-- Provided material follows --

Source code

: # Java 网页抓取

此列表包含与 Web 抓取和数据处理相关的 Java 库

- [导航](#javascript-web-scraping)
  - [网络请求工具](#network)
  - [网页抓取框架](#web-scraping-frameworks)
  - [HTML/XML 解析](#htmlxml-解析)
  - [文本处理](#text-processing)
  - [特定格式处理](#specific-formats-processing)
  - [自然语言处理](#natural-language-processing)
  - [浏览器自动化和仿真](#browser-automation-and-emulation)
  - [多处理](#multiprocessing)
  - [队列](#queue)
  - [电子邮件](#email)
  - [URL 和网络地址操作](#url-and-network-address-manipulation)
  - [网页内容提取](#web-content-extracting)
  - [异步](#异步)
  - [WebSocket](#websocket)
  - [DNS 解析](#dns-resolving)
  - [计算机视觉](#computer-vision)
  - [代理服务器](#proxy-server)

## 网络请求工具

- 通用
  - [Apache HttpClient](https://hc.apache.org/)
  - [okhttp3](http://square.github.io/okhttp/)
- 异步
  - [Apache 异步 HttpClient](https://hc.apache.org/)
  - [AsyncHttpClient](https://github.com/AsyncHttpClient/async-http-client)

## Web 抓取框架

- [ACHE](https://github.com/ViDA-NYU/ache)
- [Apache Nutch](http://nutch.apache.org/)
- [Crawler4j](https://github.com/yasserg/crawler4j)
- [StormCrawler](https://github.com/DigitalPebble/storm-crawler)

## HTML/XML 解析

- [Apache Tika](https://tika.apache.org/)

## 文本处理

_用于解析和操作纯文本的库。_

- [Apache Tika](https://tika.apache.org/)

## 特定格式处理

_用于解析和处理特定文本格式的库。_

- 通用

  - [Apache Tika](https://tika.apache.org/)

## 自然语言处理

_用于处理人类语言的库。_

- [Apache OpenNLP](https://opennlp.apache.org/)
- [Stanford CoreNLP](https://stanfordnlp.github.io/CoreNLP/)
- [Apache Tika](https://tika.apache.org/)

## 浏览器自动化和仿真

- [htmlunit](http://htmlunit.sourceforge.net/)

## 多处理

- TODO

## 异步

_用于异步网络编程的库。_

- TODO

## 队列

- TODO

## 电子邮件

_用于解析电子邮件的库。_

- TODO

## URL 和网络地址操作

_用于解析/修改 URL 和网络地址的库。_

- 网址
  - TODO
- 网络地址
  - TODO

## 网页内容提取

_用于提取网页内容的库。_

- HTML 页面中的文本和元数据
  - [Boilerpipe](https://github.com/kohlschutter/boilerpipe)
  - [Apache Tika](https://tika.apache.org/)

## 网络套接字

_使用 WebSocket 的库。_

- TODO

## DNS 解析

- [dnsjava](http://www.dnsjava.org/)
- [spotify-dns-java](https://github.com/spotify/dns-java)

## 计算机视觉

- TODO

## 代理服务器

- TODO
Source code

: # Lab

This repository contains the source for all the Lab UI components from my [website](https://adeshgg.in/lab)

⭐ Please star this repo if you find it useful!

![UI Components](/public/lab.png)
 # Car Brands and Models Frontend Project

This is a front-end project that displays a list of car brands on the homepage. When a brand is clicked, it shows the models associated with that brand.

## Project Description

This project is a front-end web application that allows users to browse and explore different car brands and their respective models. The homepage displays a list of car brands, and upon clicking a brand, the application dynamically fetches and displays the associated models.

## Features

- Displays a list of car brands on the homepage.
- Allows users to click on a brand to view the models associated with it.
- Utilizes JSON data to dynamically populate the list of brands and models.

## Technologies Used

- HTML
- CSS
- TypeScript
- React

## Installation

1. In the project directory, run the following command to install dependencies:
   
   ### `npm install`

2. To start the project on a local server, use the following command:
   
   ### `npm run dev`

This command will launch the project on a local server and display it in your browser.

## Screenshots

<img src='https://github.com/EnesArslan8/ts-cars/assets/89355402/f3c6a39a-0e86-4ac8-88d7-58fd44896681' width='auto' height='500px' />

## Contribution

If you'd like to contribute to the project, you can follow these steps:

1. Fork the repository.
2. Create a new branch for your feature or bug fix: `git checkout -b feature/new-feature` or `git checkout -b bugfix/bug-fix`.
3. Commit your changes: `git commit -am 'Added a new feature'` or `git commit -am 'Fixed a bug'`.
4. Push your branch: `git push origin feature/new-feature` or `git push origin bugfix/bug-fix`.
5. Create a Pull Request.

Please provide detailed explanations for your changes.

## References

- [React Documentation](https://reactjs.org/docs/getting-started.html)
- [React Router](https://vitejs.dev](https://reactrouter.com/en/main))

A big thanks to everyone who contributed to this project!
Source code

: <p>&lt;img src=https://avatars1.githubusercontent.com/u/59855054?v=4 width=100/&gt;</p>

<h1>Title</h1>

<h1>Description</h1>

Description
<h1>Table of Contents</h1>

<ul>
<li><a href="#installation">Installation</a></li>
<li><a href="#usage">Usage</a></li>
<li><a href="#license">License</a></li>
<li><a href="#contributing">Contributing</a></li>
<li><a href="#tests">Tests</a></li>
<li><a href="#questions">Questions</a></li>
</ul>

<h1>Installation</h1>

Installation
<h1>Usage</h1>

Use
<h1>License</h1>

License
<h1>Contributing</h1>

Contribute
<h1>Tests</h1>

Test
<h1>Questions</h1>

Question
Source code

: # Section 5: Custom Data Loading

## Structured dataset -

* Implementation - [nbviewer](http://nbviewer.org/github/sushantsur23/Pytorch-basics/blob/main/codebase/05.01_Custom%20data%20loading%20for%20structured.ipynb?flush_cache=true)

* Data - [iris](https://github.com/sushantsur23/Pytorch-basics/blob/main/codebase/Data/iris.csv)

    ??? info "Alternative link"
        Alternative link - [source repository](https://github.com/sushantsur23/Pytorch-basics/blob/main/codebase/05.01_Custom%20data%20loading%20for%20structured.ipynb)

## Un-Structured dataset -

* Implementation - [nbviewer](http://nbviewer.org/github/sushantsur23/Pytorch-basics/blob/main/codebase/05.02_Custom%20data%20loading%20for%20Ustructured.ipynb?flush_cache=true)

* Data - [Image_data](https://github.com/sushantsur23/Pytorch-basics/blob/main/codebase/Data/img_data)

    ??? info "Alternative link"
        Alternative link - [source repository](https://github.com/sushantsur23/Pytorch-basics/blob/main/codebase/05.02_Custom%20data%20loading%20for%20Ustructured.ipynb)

-- Provided material concluded --

__Your instructions__:
In the entries above, count the lines that include "WebSocket" and write nothing but that number.

__Result__:
2